Os misturadores se dividem em dois grandes princípios de funcionamento: difusão (mistura suave por tombamento) e convecção/alto cisalhamento (mistura intensa por impelidor). Cada um serve a um tipo de pó e a um objetivo.
Misturadores por difusão (tombamento)
O recipiente gira e o pó "tomba" dentro dele, misturando por gravidade. São suaves — ideais para pós que já fluem bem, granulados e blendas finais (onde se adiciona o lubrificante).

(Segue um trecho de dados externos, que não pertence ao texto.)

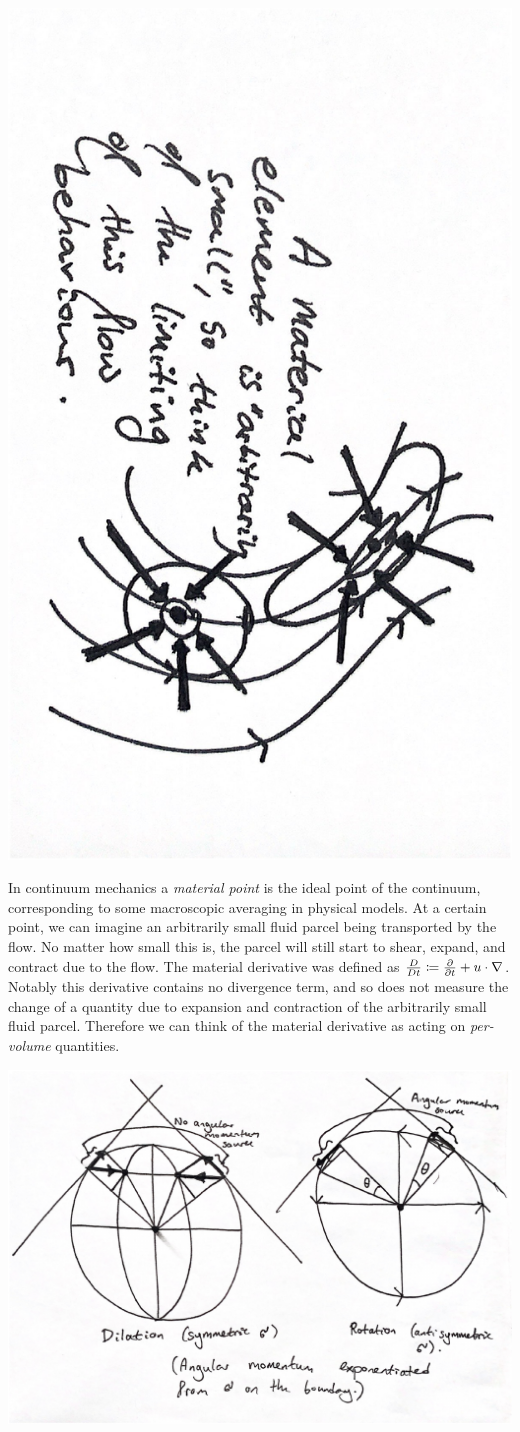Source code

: \begin{center}
\includegraphics[angle=90,page=1,width=0.55\linewidth]{figures/2.pdf}
\end{center}

In continuum mechanics a \textit{material point} is the ideal point of the continuum, corresponding to some macroscopic averaging in physical models.
At a certain point, we can imagine an arbitrarily small fluid parcel being transported by the flow.
No matter how small this is, the parcel will still start to shear, expand, and contract due
to the flow.
The material derivative was defined as $\frac{D}{Dt} \coloneqq \frac{\partial }{\partial t} + u\cdot\nabla$. Notably this derivative contains no divergence term, and so does not
measure the
change of a quantity due to expansion and contraction of the arbitrarily small fluid parcel. Therefore we can think of the material derivative as acting
on \textit{per-volume} quantities.

\begin{center}
\includegraphics[page=2,width=0.66\linewidth]{figures/3.pdf}
\end{center}

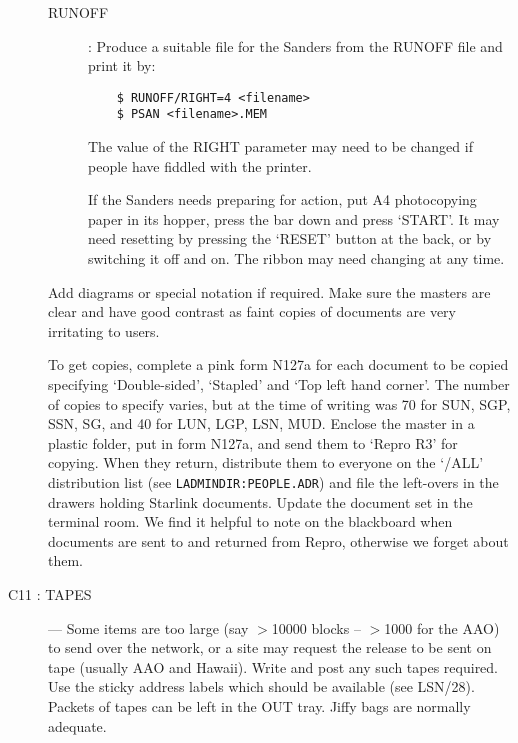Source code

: \begin{description}
\begin{description}
\item [RUNOFF] :
Produce a suitable file for the Sanders from the RUNOFF file and print it by:
\begin{verbatim}
    $ RUNOFF/RIGHT=4 <filename>
    $ PSAN <filename>.MEM
\end{verbatim}
The value of the RIGHT parameter may need to be changed if people have fiddled
with the printer.

If the Sanders needs preparing for action, put A4 photocopying paper in its
hopper, press the bar down and press `START'.
It may need resetting by pressing the `RESET' button at the back, or by
switching it off and on.
The ribbon may need changing at any time.
\end{description}

Add diagrams or special notation if required.
Make sure the masters are clear and have good contrast as faint copies of
documents are very irritating to users.

To get copies, complete a pink form N127a for each document to be copied
specifying `Double-sided', `Stapled' and `Top left hand corner'.
The number of copies to specify varies, but at the time of writing was 70 for
SUN, SGP, SSN, SG, and 40 for LUN, LGP, LSN, MUD.
Enclose the master in a plastic folder, put in form N127a, and send them to
`Repro R3' for copying.
When they return, distribute them to everyone on the `/ALL' distribution list
(see {\tt LADMINDIR:PEOPLE.ADR}) and file the left-overs in the drawers holding
Starlink documents.
Update the document set in the terminal room.
We find it helpful to note on the blackboard when documents are sent to and
returned from Repro, otherwise we forget about them.

\item [C11 : TAPES] ---
Some items are too large (say $>$10000 blocks -- $>$1000 for the AAO) to send
over the network, or a site may request the release to be sent on tape
(usually AAO and Hawaii).
Write and post any such tapes required.
Use the sticky address labels which should be available (see LSN/28).
Packets of tapes can be left in the OUT tray.
Jiffy bags are normally adequate.




\end{description}
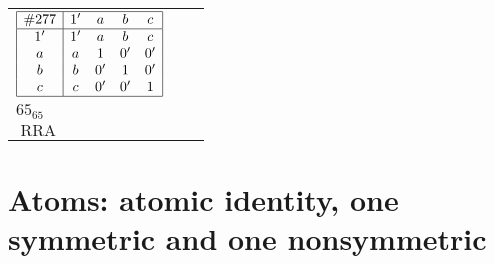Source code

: \documentclass[12pt]{article}
\theoremstyle{definition}
\newcommand\RRA{\operatorname{RRA}}
\newcommand{\id}{{1'}}%
\renewcommand{\div}{0'}
\renewcommand{\top}{1}%
\begin{document}
\begin{center}
\begin{longtable}{l|c|c}
$
\begin{array}{|c|cccc|} \hline
\#277 & \id & a & b & c \\ \hline
\id & \id & a & b & c \\
a & a & \top & \div & \div \\
b & b & \div & \top & \div \\
c & c & \div & \div & \top \\ \hline
\end{array}
$
 & \begin{tabular}{c} yes \\ $65_{65}$ \\ $\RRA$ \end{tabular} 
 & \adjustbox{valign=c, max height=1.6cm}{$
\left[ \begin{array}{cccccc}
\id & a & a & b & c & c \\ 
a & \id & a & a & a & c \\ 
a & a & \id & b & b & c \\ 
b & a & b & \id & b & c \\ 
c & a & b & b & \id & c \\ 
c & c & c & c & c & \id
\end{array}\right]
$}      \\[15mm]

\end{longtable}
\end{center}

\section[Atomic identity, one symmetric, one nonsymmetric]{Atoms: atomic identity, one symmetric and one nonsymmetric}
\end{document}
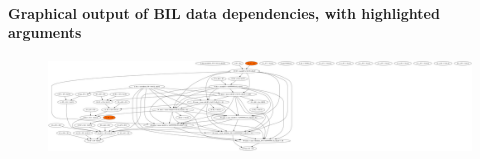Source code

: \documentclass[letterpaper,11pt]{article}
\begin{document}
\paragraph{Graphical output of BIL data dependencies, with highlighted arguments}

\begin{figure}[ht!]
\centering
\includegraphics[scale=0.15, trim=0mm 0mm 780mm 0mm, clip]{img/ddep.pdf}
\end{figure}

\nocite{*}
{
}
\end{document}
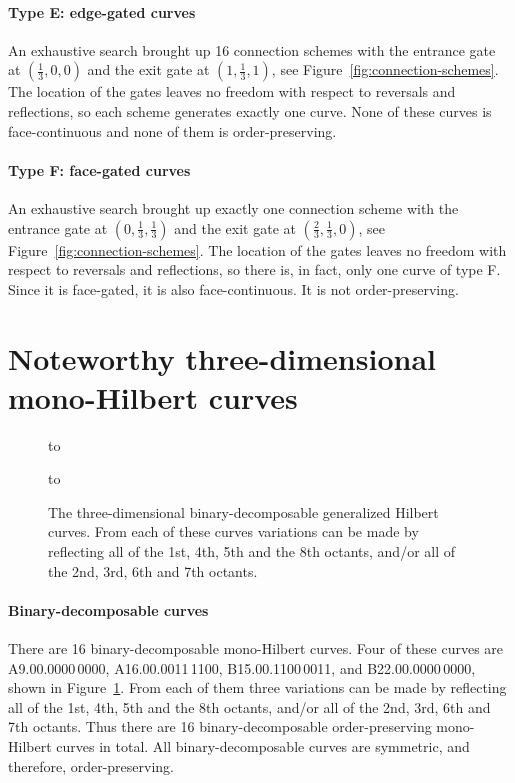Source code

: \documentclass[11pt,a4paper]{article}
\begin{document}
\paragraph{Type E: edge-gated curves}

An exhaustive search brought up 16 connection schemes with the entrance gate at $(\frac13,0,0)$ and the exit gate at $(1,\frac13,1)$, see Figure~\ref{fig:connection-schemes}. The location of the gates leaves no freedom with respect to reversals and reflections, so each scheme generates exactly one curve. None of these curves is face-continuous and none of them is order-preserving.

\paragraph{Type F: face-gated curves}

An exhaustive search brought up exactly one connection scheme with the entrance gate at $(0,\frac13,\frac13)$ and the exit gate at $(\frac23,\frac13,0)$, see Figure~\ref{fig:connection-schemes}. The location of the gates leaves no freedom with respect to reversals and reflections, so there is, in fact, only one curve of type F. Since it is face-gated, it is also face-continuous. It is not order-preserving.

\section{Noteworthy three-dimensional mono-Hilbert curves}

\begin{figure}
\centering
\hbox to \hsize{\hfill
\texttt{[image: A9-00-00]}\hfill
\texttt{[image: A16-00-3c]}\hfill
}

\addvspace\baselineskip
\hbox to \hsize{\hfill
\texttt{[image: B15-00-c3]}\hfill
\texttt{[image: B22-00-00]}\hfill
}
\caption{The three-dimensional binary-decomposable generalized Hilbert curves. From each of these curves variations can be made by reflecting all of the 1st, 4th, 5th and the 8th octants, and/or all of the 2nd, 3rd, 6th and 7th octants.}
\label{fig:decomposable-curves}
\end{figure}

\paragraph{Binary-decomposable curves}\label{sec:binary-decomposable}
There are 16 binary-decomposable mono-Hilbert curves. Four of these curves are A9.00.0000\,0000, A16.00.0011\,1100, B15.00.1100\,0011, and B22.00.0000\,0000, shown in Figure~\ref{fig:decomposable-curves}. From each of them three variations can be made by reflecting all of the 1st, 4th, 5th and the 8th octants, and/or all of the 2nd, 3rd, 6th and 7th octants. Thus there are 16 binary-decomposable order-preserving mono-Hilbert curves in total. All binary-decomposable curves are symmetric, and therefore, order-preserving.
\end{document}
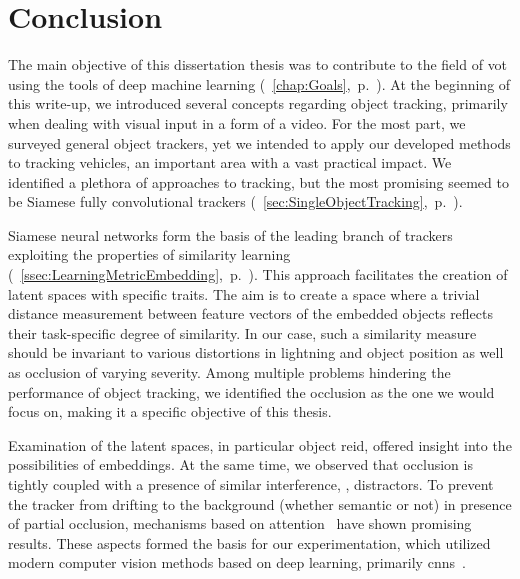 \chapter{Conclusion}
\label{chap:Conclusion}

The main objective of this dissertation thesis was to contribute to the field of \gls{vot} using the tools of deep machine learning (\chaptertext{}~\ref{chap:Goals},~p.~\pageref{chap:Goals}). At the beginning of this write-up, we introduced several concepts regarding object tracking, primarily when dealing with visual input in a form of a video. For the most part, we surveyed general object trackers, yet we intended to apply our developed methods to tracking vehicles, an important area with a vast practical impact. We identified a plethora of approaches to tracking, but the most promising seemed to be Siamese fully convolutional trackers (\sectiontext{}~\ref{sec:SingleObjectTracking},~p.~\pageref{sec:SingleObjectTracking}).

Siamese neural networks form the basis of the leading branch of trackers exploiting the properties of similarity learning (\sectiontext{}~\ref{ssec:LearningMetricEmbedding},~p.~\pageref{ssec:LearningMetricEmbedding}). This approach facilitates the creation of latent spaces with specific traits. The aim is to create a space where a trivial distance measurement between feature vectors of the embedded objects reflects their task-specific degree of similarity. In our case, such a similarity measure should be invariant to various distortions in lightning and object position as well as occlusion of varying severity. Among multiple problems hindering the performance of object tracking, we identified the occlusion as the one we would focus on, making it a specific objective of this thesis.

Examination of the latent spaces, in particular object \gls{reid}, offered insight into the possibilities of embeddings. At the same time, we observed that occlusion is tightly coupled with a presence of similar interference, \ietext{}, distractors. To prevent the tracker from drifting to the background (whether semantic or not) in presence of partial occlusion, mechanisms based on attention~\cite{vaswani2017attention} have shown promising results. These aspects formed the basis for our experimentation, which utilized modern computer vision methods based on deep learning, primarily \glspl{cnn}~\cite{krizhevsky2012classification}.

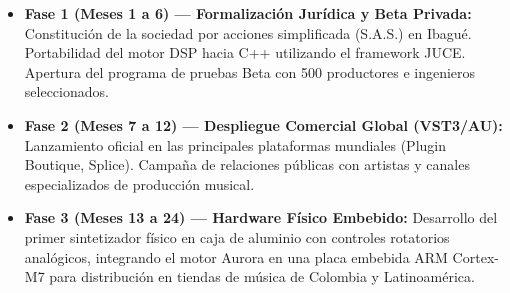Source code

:\documentclass[11pt,a4paper]{article}
\begin{document}
\begin{itemize}[leftmargin=1.5cm]
    \item \textbf{Fase 1 (Meses 1 a 6) — Formalización Jurídica y Beta Privada:}
    Constitución de la sociedad por acciones simplificada (S.A.S.) en Ibagué. Portabilidad del motor DSP hacia C++ utilizando el framework JUCE. Apertura del programa de pruebas Beta con 500 productores e ingenieros seleccionados.
    \item \textbf{Fase 2 (Meses 7 a 12) — Despliegue Comercial Global (VST3/AU):}
    Lanzamiento oficial en las principales plataformas mundiales (Plugin Boutique, Splice). Campaña de relaciones públicas con artistas y canales especializados de producción musical.
    \item \textbf{Fase 3 (Meses 13 a 24) — Hardware Físico Embebido:}
    Desarrollo del primer sintetizador físico en caja de aluminio con controles rotatorios analógicos, integrando el motor Aurora en una placa embebida ARM Cortex-M7 para distribución en tiendas de música de Colombia y Latinoamérica.
\end{itemize}
\end{document}
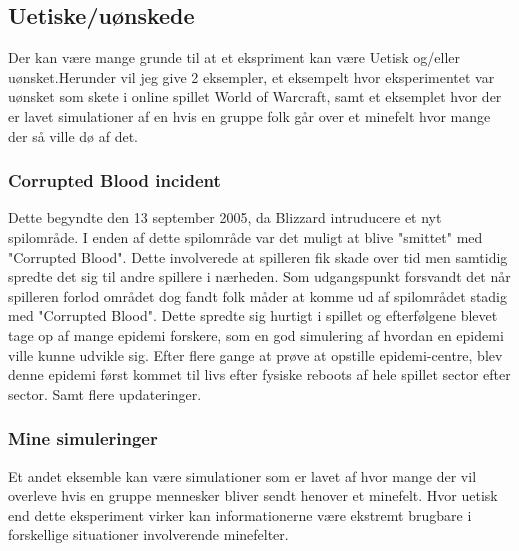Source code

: \subsection{Uetiske/uønskede}
Der kan være mange grunde til at et ekspriment kan være Uetisk og/eller uønsket.Herunder vil jeg give 2 eksempler, et eksempelt hvor eksperimentet var uønsket som skete i online spillet World of Warcraft, samt et eksemplet hvor der er lavet simulationer af en hvis en gruppe folk går over et minefelt hvor mange der så ville dø af det.
\subsubsection{Corrupted Blood incident}
Dette begyndte den 13 september 2005, da Blizzard intruducere et nyt spilområde.
I enden af dette spilområde var det muligt at blive "smittet" med "Corrupted Blood". Dette involverede at spilleren fik skade over tid men samtidig spredte det sig til andre spillere i nærheden.
Som udgangspunkt forsvandt det når spilleren forlod området dog fandt folk måder at komme ud af spilområdet stadig med "Corrupted Blood".
Dette spredte sig hurtigt i spillet og efterfølgene blevet tage op af mange epidemi forskere,  som en god simulering af hvordan en epidemi ville kunne udvikle sig. Efter flere gange at prøve at opstille epidemi-centre, blev denne epidemi først kommet til livs efter fysiske reboots af hele spillet sector efter sector. Samt flere updateringer. 
\subsubsection{Mine simuleringer}
Et andet eksemble kan være simulationer som er lavet af hvor mange der vil overleve hvis en gruppe mennesker bliver sendt henover et minefelt. Hvor uetisk end dette eksperiment virker kan informationerne være ekstremt brugbare i forskellige situationer involverende minefelter.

O ponto de atenção é a segregação: se os componentes têm tamanhos ou densidades muito diferentes, podem se separar de novo.
Misturador em V (duplo cone)
Dois cilindros em formato de "V" que dividem e recombinam o pó a cada rotação. Mistura rápida e homogênea para pós de boa fluidez. Muito usado em blendas finais.
Bin blender / IBC
Mistura o pó dentro do próprio contêiner de transporte (IBC). A grande vantagem é logística e de contenção: não há transferência do produto para dentro e fora do misturador, o que reduz a contaminação cruzada, a exposição do operador e o tempo de limpeza.
Misturadores por convecção / high shear
Aqui um impelidor mecânico movimenta o pó ativamente, e um chopper quebra aglomerados. A mistura é intensa e rápida, indicada para pós coesivos, de baixa fluidez, ou quando se adiciona líquido (é o mesmo princípio do misturador granulador de alto cisalhamento — o RMG). Também dispersa ativos de baixa dosagem em grandes volumes de excipiente.
Regra prática: difusão (V/bin) para blendas suaves de pós que já fluem; convecção/high shear para pós coesivos, ativos de baixa dose ou quando há adição de líquido.
Comparativo
| Tipo | Intensidade | Melhor para | Ponto de atenção |
|---|---|---|---|
| V / duplo cone | Suave | Blendas finais, pós fluidos | Segregação |
| Bin / IBC | Suave | Contenção, sem transferência | Precisa de infraestrutura IBC |
| High shear | Intensa | Pós coesivos, baixa dose, líquido | Pode aquecer/estressar o pó |
Como escolher
- Avalie a fluidez do pó: pós que fluem bem pedem difusão; coesivos pedem convecção.
- Considere a dose do ativo: ativos de baixíssima concentração misturam melhor em alto cisalhamento.
- Pense na contenção e na limpeza: o bin/IBC reduz contaminação cruzada e tempo de setup.
- Cuide da segregação: componentes de tamanhos muito diferentes exigem controle de tempo e velocidade.
Conclusão
Não existe misturador universal: o V e o bin entregam blendas suaves e homogêneas para pós que já fluem, enquanto o high shear resolve pós difíceis e baixas dosagens. A decisão parte das propriedades do pó e da estratégia de contenção da sua planta.